ASSIGNED TASK:
Please state how many lines of the data contain "thebibliography". The number by itself is enough.

━━━━━━━━━━━━━━━━━━━━━━━━━━━━━━

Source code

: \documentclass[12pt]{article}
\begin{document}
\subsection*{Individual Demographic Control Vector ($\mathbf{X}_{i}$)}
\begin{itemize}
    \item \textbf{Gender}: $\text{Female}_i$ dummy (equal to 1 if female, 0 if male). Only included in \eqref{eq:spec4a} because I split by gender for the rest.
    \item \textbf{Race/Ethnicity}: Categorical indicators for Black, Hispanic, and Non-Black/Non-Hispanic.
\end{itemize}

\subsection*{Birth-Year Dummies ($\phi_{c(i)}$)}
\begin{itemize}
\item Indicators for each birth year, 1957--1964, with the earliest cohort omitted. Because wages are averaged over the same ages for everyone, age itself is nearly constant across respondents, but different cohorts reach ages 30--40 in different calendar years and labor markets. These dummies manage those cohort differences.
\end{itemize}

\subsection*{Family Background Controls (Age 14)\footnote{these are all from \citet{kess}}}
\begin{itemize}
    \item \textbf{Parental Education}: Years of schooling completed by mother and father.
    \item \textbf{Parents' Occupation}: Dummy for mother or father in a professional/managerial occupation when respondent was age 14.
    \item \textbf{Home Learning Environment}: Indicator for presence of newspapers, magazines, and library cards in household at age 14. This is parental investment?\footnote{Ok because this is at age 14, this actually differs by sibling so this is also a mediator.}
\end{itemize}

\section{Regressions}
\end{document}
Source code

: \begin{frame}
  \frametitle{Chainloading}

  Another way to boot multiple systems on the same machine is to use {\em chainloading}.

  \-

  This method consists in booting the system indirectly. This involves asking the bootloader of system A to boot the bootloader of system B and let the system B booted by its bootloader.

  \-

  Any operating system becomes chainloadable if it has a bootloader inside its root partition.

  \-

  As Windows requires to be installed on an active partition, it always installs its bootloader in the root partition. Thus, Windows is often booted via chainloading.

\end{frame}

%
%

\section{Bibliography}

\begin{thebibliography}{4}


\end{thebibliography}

━━━━━━━━━━━━━━━━━━━━━━━━━━━━━━

SOLUTION TO THIS EXERCISE:
2